No fue una ceremonia de protocolo vacía. A medida que llegaban líderes comunitarios, representantes institucionales y dominicanos de a pie, el lugar adquiría el tono de una cita que la diáspora siente como propia, una forma de decir que la distancia no borra la memoria. Frente al homenaje, las miradas se detenían en el mismo mensaje repetido en distintas voces, Duarte no se visita solo para recordar el pasado, se invoca para medir el presente.

Durante la actividad, se resaltó su vida y su legado como el núcleo ético de una idea de país construida sobre libertad, justicia, soberanía, honestidad y sacrificio. Para el cónsul Jesús Vasquez Martínez, mejor conocido como Chú, esos principios no pertenecen únicamente a los manuales escolares, sino que siguen marcando el modo en que los dominicanos piensan la nación, dentro y fuera del territorio, especialmente en tiempos donde la identidad debe defenderse en medio de rutinas migratorias, trabajo y adaptación.

La ofrenda floral se convirtió, además, en un momento de reflexión silenciosa.
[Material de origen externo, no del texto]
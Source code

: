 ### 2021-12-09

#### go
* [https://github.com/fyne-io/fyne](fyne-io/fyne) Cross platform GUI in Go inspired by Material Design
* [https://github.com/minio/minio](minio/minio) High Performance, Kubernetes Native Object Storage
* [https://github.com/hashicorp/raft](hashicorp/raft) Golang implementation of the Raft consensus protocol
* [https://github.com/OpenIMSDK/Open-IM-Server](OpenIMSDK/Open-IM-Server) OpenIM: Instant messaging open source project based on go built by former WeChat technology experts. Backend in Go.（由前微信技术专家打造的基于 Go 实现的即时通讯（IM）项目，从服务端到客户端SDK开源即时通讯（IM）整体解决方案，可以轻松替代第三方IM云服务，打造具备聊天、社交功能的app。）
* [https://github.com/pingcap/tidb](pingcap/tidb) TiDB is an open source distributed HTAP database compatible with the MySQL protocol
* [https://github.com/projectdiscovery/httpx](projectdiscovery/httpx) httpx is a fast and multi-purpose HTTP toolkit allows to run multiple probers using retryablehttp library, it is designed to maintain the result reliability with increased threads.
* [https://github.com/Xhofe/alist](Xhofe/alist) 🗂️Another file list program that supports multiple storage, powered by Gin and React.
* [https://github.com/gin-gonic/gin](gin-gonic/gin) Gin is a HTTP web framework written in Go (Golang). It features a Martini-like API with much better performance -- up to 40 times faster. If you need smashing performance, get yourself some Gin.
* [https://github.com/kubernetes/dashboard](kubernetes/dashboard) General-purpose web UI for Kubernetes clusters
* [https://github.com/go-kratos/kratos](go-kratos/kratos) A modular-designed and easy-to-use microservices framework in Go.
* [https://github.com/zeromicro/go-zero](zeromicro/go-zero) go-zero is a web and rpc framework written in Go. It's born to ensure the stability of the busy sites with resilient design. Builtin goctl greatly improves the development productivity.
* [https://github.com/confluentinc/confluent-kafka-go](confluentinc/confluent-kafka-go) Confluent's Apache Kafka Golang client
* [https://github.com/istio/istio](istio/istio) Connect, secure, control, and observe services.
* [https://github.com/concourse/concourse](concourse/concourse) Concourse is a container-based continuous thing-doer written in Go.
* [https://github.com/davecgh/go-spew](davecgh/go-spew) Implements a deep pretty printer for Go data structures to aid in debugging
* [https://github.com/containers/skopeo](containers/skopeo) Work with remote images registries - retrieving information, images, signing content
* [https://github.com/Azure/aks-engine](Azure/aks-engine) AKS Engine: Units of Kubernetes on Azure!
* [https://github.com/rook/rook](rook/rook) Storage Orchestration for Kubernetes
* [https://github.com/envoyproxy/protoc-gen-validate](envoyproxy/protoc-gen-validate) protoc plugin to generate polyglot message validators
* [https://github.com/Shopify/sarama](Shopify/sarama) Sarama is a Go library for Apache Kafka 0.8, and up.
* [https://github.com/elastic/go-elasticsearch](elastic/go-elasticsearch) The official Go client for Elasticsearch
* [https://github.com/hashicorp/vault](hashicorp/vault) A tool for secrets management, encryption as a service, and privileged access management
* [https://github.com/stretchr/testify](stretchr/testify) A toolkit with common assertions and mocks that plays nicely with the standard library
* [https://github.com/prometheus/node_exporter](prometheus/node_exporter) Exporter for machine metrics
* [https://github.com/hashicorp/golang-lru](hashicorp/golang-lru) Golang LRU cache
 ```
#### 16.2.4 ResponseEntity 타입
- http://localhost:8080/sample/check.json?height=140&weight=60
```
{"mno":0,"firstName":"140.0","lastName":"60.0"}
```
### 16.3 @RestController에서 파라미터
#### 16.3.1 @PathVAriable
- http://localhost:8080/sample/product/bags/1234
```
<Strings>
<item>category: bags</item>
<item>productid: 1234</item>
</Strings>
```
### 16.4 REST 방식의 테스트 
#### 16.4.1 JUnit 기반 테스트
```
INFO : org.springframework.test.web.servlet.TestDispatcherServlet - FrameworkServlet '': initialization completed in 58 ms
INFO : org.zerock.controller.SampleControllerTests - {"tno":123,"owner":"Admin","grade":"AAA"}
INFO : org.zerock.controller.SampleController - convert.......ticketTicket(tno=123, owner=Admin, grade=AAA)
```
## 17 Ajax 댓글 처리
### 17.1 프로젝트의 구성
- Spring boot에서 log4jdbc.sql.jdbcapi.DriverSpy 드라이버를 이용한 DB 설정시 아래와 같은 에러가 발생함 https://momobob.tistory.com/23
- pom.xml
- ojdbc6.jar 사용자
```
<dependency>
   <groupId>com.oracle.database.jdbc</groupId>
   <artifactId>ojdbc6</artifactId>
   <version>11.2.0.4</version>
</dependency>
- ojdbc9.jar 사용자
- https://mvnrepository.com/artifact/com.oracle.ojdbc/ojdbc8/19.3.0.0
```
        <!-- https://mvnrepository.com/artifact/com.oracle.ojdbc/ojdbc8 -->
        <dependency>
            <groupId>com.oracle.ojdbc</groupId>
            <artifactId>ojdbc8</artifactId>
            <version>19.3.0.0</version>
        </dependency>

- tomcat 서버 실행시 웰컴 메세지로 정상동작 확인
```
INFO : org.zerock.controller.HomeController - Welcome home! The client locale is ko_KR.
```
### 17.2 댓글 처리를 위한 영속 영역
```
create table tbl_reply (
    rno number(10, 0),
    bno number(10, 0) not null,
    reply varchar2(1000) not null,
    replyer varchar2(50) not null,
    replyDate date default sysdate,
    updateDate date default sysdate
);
Entre quienes asistieron se respiró la convicción de que la patria no es solo una frontera, sino un ejercicio cotidiano de coherencia, de apego a ideales democráticos y de respeto a la dignidad.

En esa lectura, Duarte aparece como el recordatorio incómodo de que los símbolos no sirven si no se traducen en conducta, y de que la nación se sostiene tanto por la memoria como por los actos.

El Consulado explicó que la actividad había sido programada originalmente para el 26 Enero, pero que fue reprogramada debido a las bajas temperaturas y una tormenta de nieve que afectó a la ciudad de Nueva York, una decisión tomada para proteger la seguridad y asegurar una participación más amplia de la comunidad.

Con el homenaje, el Cónsul General reiteró su compromiso de preservar la memoria histórica, honrar las raíces nacionales y fortalecer la identidad dominicana en el exterior.

En Duarte Square, ese compromiso se expresó sin discursos grandilocuentes, en un gesto simple y antiguo, flores depositadas con respeto para recordarle a la diáspora que la historia no se celebra solo con fechas, sino con conciencia y acciones.